10 Dans le règlement provisoire, la Commission a conclu que les importations du biodiesel produit par les requérantes faisaient l'objet d'un dumping, la marge de dumping provisoire s'élevant à 9,6 % et la marge de préjudice provisoire à 26,4 %. En appliquant la règle du droit moindre, elle a fixé le taux de droit antidumping provisoire pour chacune des requérantes à 9,6 %.
11 Le 28 mai 2013, la Commission a communiqué aux requérantes les faits et considérations essentiels sur lesquels reposait l'adoption des mesures antidumping provisoires.

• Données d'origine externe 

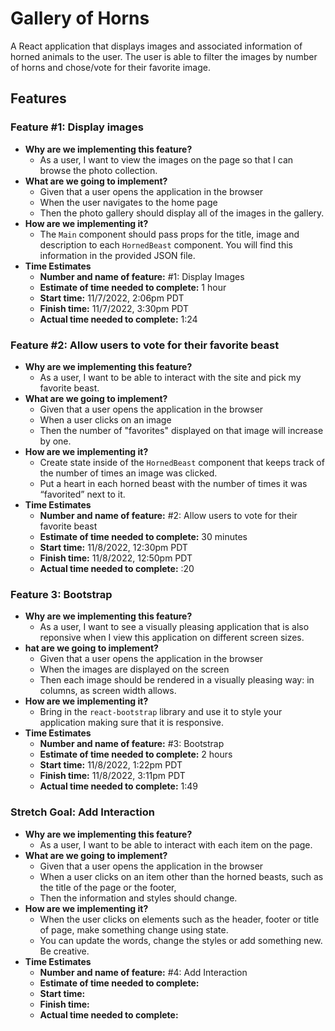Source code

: # Gallery of Horns

A React application that displays images and associated information of horned animals to the user. The user is able to filter the images by number of horns and chose/vote for their favorite image.

## Features

### Feature #1: Display images

* **Why are we implementing this feature?**
  * As a user, I want to view the images on the page so that I can browse the photo collection.
* **What are we going to implement?**
  * Given that a user opens the application in the browser
  * When the user navigates to the home page
  * Then the photo gallery should display all of the images in the gallery.
* **How are we implementing it?**
  * The `Main` component should pass props for the title, image and description to each `HornedBeast` component. You will find this information in the provided JSON file.
* **Time Estimates**
  * **Number and name of feature:** #1: Display Images
  * **Estimate of time needed to complete:** 1 hour
  * **Start time:** 11/7/2022, 2:06pm PDT
  * **Finish time:** 11/7/2022, 3:30pm PDT
  * **Actual time needed to complete:** 1:24

### Feature #2: Allow users to vote for their favorite beast

* **Why are we implementing this feature?**
  * As a user, I want to be able to interact with the site and pick my favorite beast.
* **What are we going to implement?**
  * Given that a user opens the application in the browser
  * When a user clicks on an image
  * Then the number of "favorites" displayed on that image will increase by one.
* **How are we implementing it?**
  * Create state inside of the `HornedBeast` component that keeps track of the number of times an image was clicked.
  * Put a heart in each horned beast with the number of times it was “favorited” next to it.
* **Time Estimates**
  * **Number and name of feature:** #2: Allow users to vote for their favorite beast
  * **Estimate of time needed to complete:** 30 minutes
  * **Start time:** 11/8/2022, 12:30pm PDT
  * **Finish time:** 11/8/2022, 12:50pm PDT
  * **Actual time needed to complete:** :20

### Feature 3: Bootstrap

* **Why are we implementing this feature?**
  * As a user, I want to see a visually pleasing application that is also reponsive when I view this application on different screen sizes.
* **hat are we going to implement?**
  * Given that a user opens the application in the browser
  * When the images are displayed on the screen
  * Then each image should be rendered in a visually pleasing way: in columns, as screen width allows.
* **How are we implementing it?**
  * Bring in the `react-bootstrap` library and use it to style your application making sure that it is responsive.
* **Time Estimates**
  * **Number and name of feature:** #3: Bootstrap
  * **Estimate of time needed to complete:** 2 hours
  * **Start time:** 11/8/2022, 1:22pm PDT
  * **Finish time:** 11/8/2022, 3:11pm PDT
  * **Actual time needed to complete:** 1:49

### Stretch Goal: Add Interaction

* **Why are we implementing this feature?**
  * As a user, I want to be able to interact with each item on the page.
* **What are we going to implement?**
  * Given that a user opens the application in the browser
  * When a user clicks on an item other than the horned beasts, such as the title of the page or the footer,
  * Then the information and styles should change.
* **How are we implementing it?**
  * When the user clicks on elements such as the header, footer or title of page, make something change using state.
  * You can update the words, change the styles or add something new. Be creative.
* **Time Estimates**
  * **Number and name of feature:** #4: Add Interaction
  * **Estimate of time needed to complete:**
  * **Start time:**
  * **Finish time:**
  * **Actual time needed to complete:**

12 Le 1er juillet 2013, les requérantes ont présenté des observations sur les faits et considérations essentiels qui sont mentionnés au point 11 ci-dessus.
13 Le 1er octobre 2013, la Commission a informé les requérantes des faits et des considérations essentiels sur la base desquels elle entendait recommander l'institution d'un droit antidumping définitif sur les importations du produit concerné (ci-après l'" information définitive "). Ces dernières ont présenté leurs observations sur l'information définitive le 17 octobre 2013.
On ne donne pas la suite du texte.